Setelah tau situs tersebut baru deh para penegak hukum bertindak.
kemana aja selama ini?
apakah mempertahankan NKRI ketika ancaman datang saja?
Trus apa yang dilakukan apabila tidak ada ancaman?

Sejak Deklarasi Djuanda 1957 telah diingatkan pentingnya negara menjaga kedaulatan dan keselamatan anak bangsanya. Semestinya negara memaksimalkan upaya ini, bukan malah menjualnya. Tidak ada alasan bagi pemerintah untuk mengusut tuntas kasus penjualan pulau-pulau yang ada di indonesia saat ini, mau menunggu sampai pulau kita habis baru di ust sampai ke akrnya gitu?
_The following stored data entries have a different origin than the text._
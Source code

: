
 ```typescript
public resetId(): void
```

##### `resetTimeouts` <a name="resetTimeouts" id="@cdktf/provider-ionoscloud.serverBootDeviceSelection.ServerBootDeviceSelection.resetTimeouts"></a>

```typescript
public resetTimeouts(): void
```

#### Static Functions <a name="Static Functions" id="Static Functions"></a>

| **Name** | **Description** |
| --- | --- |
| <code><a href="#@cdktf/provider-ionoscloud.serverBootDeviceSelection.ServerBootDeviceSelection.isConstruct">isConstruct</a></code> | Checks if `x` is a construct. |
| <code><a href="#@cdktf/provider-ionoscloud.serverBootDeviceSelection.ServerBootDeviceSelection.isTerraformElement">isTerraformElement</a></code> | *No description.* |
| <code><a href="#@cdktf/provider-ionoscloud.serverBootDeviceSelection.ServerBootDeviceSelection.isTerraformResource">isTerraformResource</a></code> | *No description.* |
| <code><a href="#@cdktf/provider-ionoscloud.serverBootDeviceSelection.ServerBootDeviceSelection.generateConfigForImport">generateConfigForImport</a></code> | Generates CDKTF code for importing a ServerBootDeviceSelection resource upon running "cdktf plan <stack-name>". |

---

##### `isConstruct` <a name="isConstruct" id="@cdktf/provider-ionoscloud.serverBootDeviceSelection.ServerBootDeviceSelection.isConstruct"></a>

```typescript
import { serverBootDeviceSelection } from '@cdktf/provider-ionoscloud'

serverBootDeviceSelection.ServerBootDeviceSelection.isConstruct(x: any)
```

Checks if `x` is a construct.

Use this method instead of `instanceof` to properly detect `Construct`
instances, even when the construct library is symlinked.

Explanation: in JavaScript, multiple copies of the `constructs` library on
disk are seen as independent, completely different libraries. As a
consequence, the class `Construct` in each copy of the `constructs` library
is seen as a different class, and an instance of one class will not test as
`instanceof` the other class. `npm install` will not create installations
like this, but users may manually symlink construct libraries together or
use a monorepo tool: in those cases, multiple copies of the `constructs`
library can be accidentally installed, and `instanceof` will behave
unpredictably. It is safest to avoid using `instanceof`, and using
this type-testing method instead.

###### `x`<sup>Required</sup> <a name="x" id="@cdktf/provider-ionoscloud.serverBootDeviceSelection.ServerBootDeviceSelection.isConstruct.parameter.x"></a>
Contoh Kedua: Hilangnya Pulau Sipadan & Ligitan
Kasus Pulau Sipadan & Ligitan mulai muncul sejak tahun 1969, ketika tim landas kontinen indonesia dan malaysia membicarakan batas dasar laut antar kedua negara. Sampai akhirnya pada tanggal 17-12-2002 mahkamah internasional memutuskan bahwa kedua pulau tersebut resmi menjadi milik malaysia. Betapa mengejutkannya putusan mahkamah internasional tersebut, betapa tidak, dari 17 juri yang mendukung indonesia cuma 1. y jelas indonesia kalah telak.

Contoh ketiga: Pengklaiman budaya asli indonesia oleh negara lain.
Hal ini sudah tidak asing lagi ditelinga kita, saat ini ada kurang lebih 32 budaya indonesia yang diklaim oleh negara lain. Seperti alat musik angklung, tari jali-jali dan tari pendet. Hal ini mungkin dikarenakan globalisasi, sehingga masyarakat indonesia mudah terpengaruh oleh negara lain dan tidak menghiraukan budaya sendiri. Oleh karena itu hal ini menjadikan Malaysia begitu jeli memanfaatkan situasi dimana sebagian besar rakyat Indonesia tidak begitu memperhatikan kebudayaannya sendiri. Situasi dimana rakyat Indonesia lebih bangga jika menggunakan sesuatu yang berbau luar negeri dan asing.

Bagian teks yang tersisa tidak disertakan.